Currawinya is a national park near Hungerford in South West Queensland, Australia, 828 km west of Brisbane. Part of the mulga lands bioregion this is an area of dry sandy plain with small trees and shrubs. The Paroo River passes through the park.


The park contains many Indigenous Australians' sites of cultural significance, which indicate a long period of Aboriginal occupation and use of the wetlands within the park. The park was previously pastoral land. In 1991, the Government of Queensland purchased two properties, Currawinya and Caiwarro Homestead. Remains of the homestead, machinery and a levee bank still exist today. In 2015, the size of the park doubled after the state government acquired three adjoining properties.

Mulga Parrot Currawinya
Male and female Mulga Parrots


Lakes Numalla and Wyara within the park are listed as Ramsar wetland sites of international importance. Lake Numalla is freshwater while Lake Wyara is saline. These provide significant waterbird habitats at times of drought and for migrating waders which travel across inland Australia. 200 bird species have been recorded in the park. Most of the park lies within the Paroo Floodplain and Currawinya Important Bird Area, identified as such by BirdLife International because of its importance, when conditions are suitable, for large numbers of waterbirds.
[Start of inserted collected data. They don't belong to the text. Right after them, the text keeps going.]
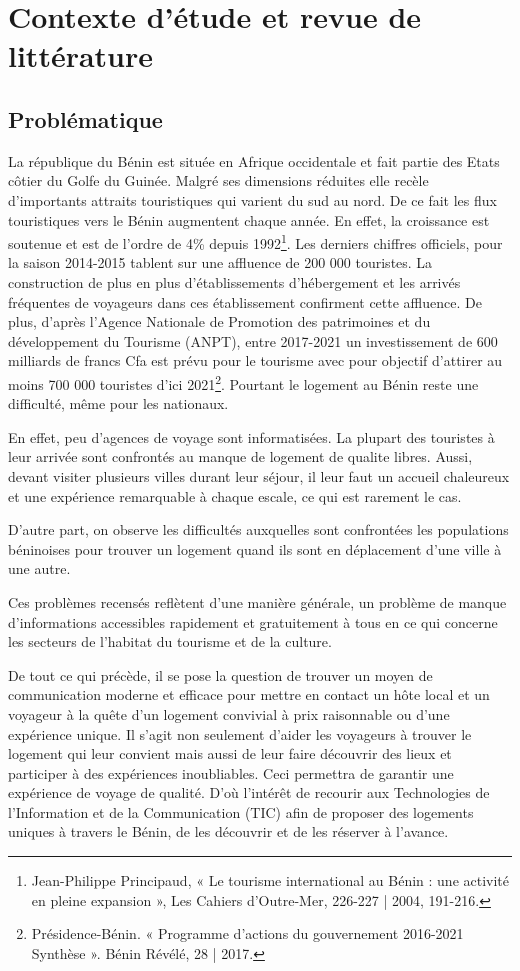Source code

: \chapter{Contexte d'étude et revue de littérature}

\section{Problématique}
La république du Bénin est située en Afrique occidentale et fait partie des Etats côtier du Golfe du Guinée. Malgré ses dimensions réduites elle recèle d’importants attraits touristiques qui varient du sud au nord. De ce fait les flux touristiques vers le Bénin augmentent chaque année. En effet, la croissance est soutenue et est de l'ordre de 4\% depuis 1992\footnote{Jean-Philippe Principaud, « Le tourisme international au Bénin : une activité en pleine expansion », Les Cahiers d’Outre-Mer, 226-227 | 2004, 191-216.}. Les derniers chiffres officiels, pour la saison 2014-2015 tablent sur une affluence de 200 000 touristes. La construction de plus en plus d’établissements d’hébergement et les arrivés fréquentes de voyageurs dans ces établissement confirment cette affluence. De plus, d'après l’Agence Nationale de Promotion des patrimoines et du développement du Tourisme (ANPT), entre 2017-2021 un investissement de 600 milliards de francs Cfa est prévu pour le tourisme avec pour objectif d'attirer au moins 700 000 touristes d’ici 2021\footnote{Présidence-Bénin. « Programme d'actions du gouvernement 2016-2021 Synthèse ». Bénin Révélé, 28 | 2017.}. Pourtant le logement au Bénin reste une difficulté, même pour les nationaux.

En effet, peu d’agences de voyage sont informatisées. La plupart des touristes à leur arrivée sont confrontés au manque de logement de qualite libres. Aussi, devant visiter plusieurs villes durant leur séjour, il leur faut un accueil chaleureux et une expérience remarquable à chaque escale, ce qui est rarement le cas.

D'autre part, on observe les difficultés auxquelles sont confrontées les populations béninoises pour trouver un logement quand ils sont en déplacement d’une ville à une autre.

Ces problèmes recensés reflètent d’une manière générale, un problème de manque d’informations accessibles rapidement et gratuitement à tous en ce qui concerne les secteurs de l’habitat du tourisme et de la culture.

De tout ce qui précède, il se pose la question de trouver un moyen de communication moderne et efficace pour mettre en contact un hôte local et un voyageur à la quête d'un logement convivial à prix raisonnable ou d'une expérience unique. Il s’agit non seulement  d'aider les voyageurs à trouver le logement qui leur convient mais aussi de leur faire découvrir des lieux et participer à des expériences inoubliables. Ceci permettra de garantir une expérience de voyage de qualité. D’où l’intérêt de recourir aux Technologies de l’Information et de la Communication (TIC) afin de proposer des logements uniques à travers le Bénin, de les découvrir et de les réserver à l’avance.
A total of 14 threatened species have been identified within the park.

Bilby enclosure

A feature of the park is a 25 square km bilby enclosure surrounded by a predator-exclusion fence. The electrified enclosure was opened in 2001. Captive bred and rehabilitated bilbies once thrived within the safety of the enclosure. The fence was damaged by flooding in late 2011 and early 2012. The broken fence allowed feral cats into the area. The cats have proven difficult to cull and there is a hold on placing newly reared bilbies into the enclosure until feral cats are below detectable levels there.


Fishing, canoeing and swimming are popular recreational activities in the park.